The Debugging Process
Think like a developer for a second. If your code crashes, you don’t say "it was the computer’s wish" and walk away. You look at the logs. You find the syntax error. You identify the logic flaw.
Life is no different.
Business Loss: Did you ignore the market shift? Was your cash flow management poor? Did you stop innovating?
Exam Failure: Did you actually study the core concepts, or did you just skim the surface? Was your environment sustainable for focus?
There is no one in the sky noting down ways to make your life miserable. Your "loss" is the result of a specific chain of decisions—yours or the environment's. By saying "God’s wish," you stop the debugging process. You leave the bug in your system, guaranteed to crash your next project too.
The Addiction to Irresponsibility
Why is this narrative so addictive? Because it feels good to not be the problem.

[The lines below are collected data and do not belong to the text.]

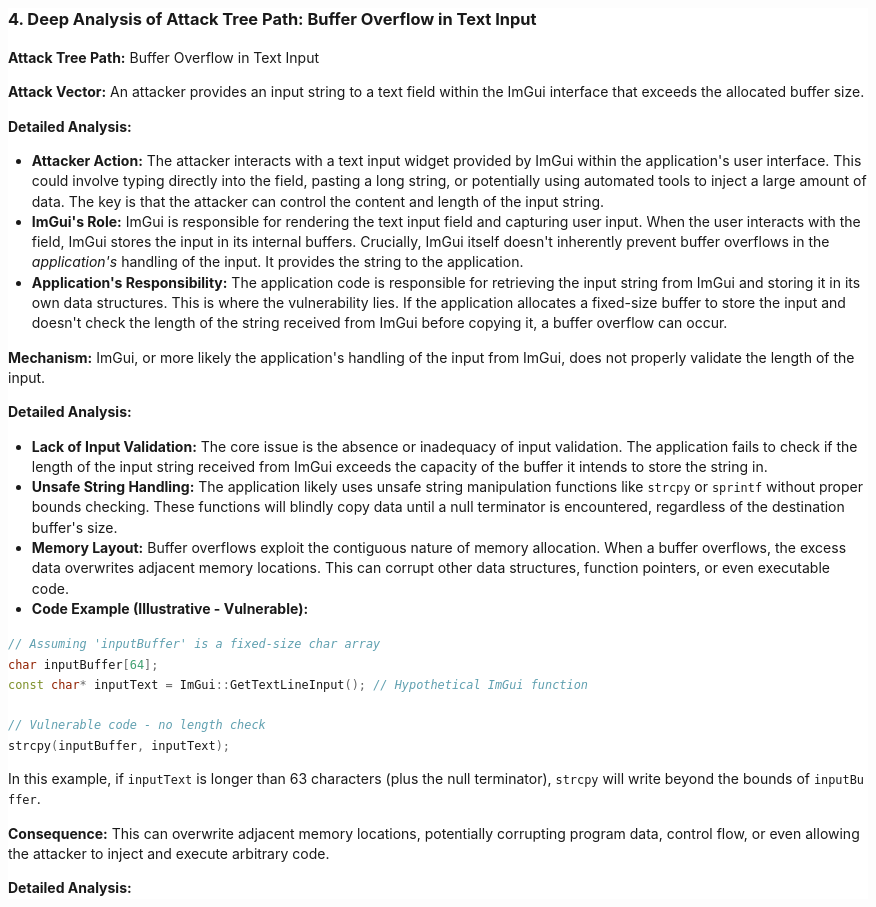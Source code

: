 ### 4. Deep Analysis of Attack Tree Path: Buffer Overflow in Text Input

**Attack Tree Path:** Buffer Overflow in Text Input

**Attack Vector:** An attacker provides an input string to a text field within the ImGui interface that exceeds the allocated buffer size.

**Detailed Analysis:**

* **Attacker Action:** The attacker interacts with a text input widget provided by ImGui within the application's user interface. This could involve typing directly into the field, pasting a long string, or potentially using automated tools to inject a large amount of data. The key is that the attacker can control the content and length of the input string.
* **ImGui's Role:** ImGui is responsible for rendering the text input field and capturing user input. When the user interacts with the field, ImGui stores the input in its internal buffers. Crucially, ImGui itself doesn't inherently prevent buffer overflows in the *application's* handling of the input. It provides the string to the application.
* **Application's Responsibility:** The application code is responsible for retrieving the input string from ImGui and storing it in its own data structures. This is where the vulnerability lies. If the application allocates a fixed-size buffer to store the input and doesn't check the length of the string received from ImGui before copying it, a buffer overflow can occur.

**Mechanism:** ImGui, or more likely the application's handling of the input from ImGui, does not properly validate the length of the input.

**Detailed Analysis:**

* **Lack of Input Validation:** The core issue is the absence or inadequacy of input validation. The application fails to check if the length of the input string received from ImGui exceeds the capacity of the buffer it intends to store the string in.
* **Unsafe String Handling:**  The application likely uses unsafe string manipulation functions like `strcpy` or `sprintf` without proper bounds checking. These functions will blindly copy data until a null terminator is encountered, regardless of the destination buffer's size.
* **Memory Layout:**  Buffer overflows exploit the contiguous nature of memory allocation. When a buffer overflows, the excess data overwrites adjacent memory locations. This can corrupt other data structures, function pointers, or even executable code.
* **Code Example (Illustrative - Vulnerable):**

```c++
// Assuming 'inputBuffer' is a fixed-size char array
char inputBuffer[64];
const char* inputText = ImGui::GetTextLineInput(); // Hypothetical ImGui function

// Vulnerable code - no length check
strcpy(inputBuffer, inputText);
```

In this example, if `inputText` is longer than 63 characters (plus the null terminator), `strcpy` will write beyond the bounds of `inputBuffer`.

**Consequence:** This can overwrite adjacent memory locations, potentially corrupting program data, control flow, or even allowing the attacker to inject and execute arbitrary code.

**Detailed Analysis:**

Religion and spirituality sell you a "morality superiority complex." They tell you that as long as you "trust the plan," you are doing the right thing. But this makes you inhumanly passive. It keeps you sitting with limited capability, never knowing that you could do 10x more if you just took the authority back.
When you delegate your responsibility to a deity, you lose the "luxurious" ability to reshape yourself. You become a passenger, waiting for a driver who isn't coming.
The Power of Ownership
The moment you admit, "I failed because I made a bad decision," you gain power.
Why? Because if you are the reason it broke, you are the reason it can be fixed.
Critical Thinking: You analyze every scenario across all possibilities.
Logic-First Action: You stop throwing darts in a dark room and start turning on the lights.
True Freedom: You realize that the "original" version of you—the one without obligations to someone else's rules—is the most powerful version that exists.
Stop Searching for Magic
The time you waste waiting for a "miracle" is the exact cost of your own potential. Magic isn't going to save your business or pass your exams. Logic, work ethic, and accountability will.
Don't let a "subscription" to an illogical system keep you weak. Wake up, take back your authority, and start exploding your own capabilities. You are the only person who can truly dictate your wish.
When was the last time you sat down and found the "root cause" of a failure instead of blaming luck or fate?